- **Problem requirements**
What lines of the listing include the string "License"? Show them all.

- **Records to process**
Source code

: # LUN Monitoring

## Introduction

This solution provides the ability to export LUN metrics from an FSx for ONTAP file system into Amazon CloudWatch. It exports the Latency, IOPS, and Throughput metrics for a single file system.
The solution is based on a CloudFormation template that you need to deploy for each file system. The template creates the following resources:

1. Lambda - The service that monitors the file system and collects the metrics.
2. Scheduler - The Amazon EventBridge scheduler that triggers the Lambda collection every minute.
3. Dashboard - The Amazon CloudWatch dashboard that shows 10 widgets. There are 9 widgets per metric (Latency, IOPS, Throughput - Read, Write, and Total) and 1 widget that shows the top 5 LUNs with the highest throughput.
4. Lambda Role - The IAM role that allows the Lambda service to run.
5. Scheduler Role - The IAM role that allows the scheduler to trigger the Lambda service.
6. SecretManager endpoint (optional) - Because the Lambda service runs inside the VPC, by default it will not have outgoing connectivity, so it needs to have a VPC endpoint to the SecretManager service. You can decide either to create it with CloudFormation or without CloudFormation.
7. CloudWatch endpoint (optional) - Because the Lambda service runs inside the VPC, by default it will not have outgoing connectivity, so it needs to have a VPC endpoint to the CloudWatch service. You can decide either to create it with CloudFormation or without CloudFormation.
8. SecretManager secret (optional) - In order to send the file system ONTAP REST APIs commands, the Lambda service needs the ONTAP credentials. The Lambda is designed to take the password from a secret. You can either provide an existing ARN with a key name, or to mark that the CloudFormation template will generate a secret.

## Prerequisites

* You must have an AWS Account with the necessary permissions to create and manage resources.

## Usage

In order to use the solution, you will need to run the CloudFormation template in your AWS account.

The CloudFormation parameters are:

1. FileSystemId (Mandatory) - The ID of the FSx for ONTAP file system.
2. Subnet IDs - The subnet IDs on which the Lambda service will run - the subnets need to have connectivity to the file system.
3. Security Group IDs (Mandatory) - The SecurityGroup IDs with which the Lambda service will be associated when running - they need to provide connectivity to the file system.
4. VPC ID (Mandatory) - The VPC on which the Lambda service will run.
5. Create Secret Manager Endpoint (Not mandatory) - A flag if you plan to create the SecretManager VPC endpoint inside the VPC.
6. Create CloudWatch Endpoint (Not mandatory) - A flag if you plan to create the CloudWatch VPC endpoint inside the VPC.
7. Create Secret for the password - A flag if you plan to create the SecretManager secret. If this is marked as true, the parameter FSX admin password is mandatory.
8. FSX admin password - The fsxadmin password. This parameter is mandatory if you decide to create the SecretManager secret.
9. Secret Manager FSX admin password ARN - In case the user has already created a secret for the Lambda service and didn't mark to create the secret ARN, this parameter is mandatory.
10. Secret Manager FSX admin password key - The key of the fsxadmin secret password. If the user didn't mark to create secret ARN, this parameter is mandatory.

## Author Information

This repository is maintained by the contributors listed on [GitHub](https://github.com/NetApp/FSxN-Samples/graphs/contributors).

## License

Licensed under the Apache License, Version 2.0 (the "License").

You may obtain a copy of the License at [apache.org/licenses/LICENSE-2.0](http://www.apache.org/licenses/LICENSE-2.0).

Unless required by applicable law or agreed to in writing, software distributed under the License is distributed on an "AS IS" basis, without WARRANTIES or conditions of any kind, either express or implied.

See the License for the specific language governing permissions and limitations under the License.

- **Result below**
## License
Licensed under the Apache License, Version 2.0 (the "License").
You may obtain a copy of the License at [apache.org/licenses/LICENSE-2.0](http://www.apache.org/licenses/LICENSE-2.0).
Unless required by applicable law or agreed to in writing, software distributed under the License is distributed on an "AS IS" basis, without WARRANTIES or conditions of any kind, either express or implied.
See the License for the specific language governing permissions and limitations under the License.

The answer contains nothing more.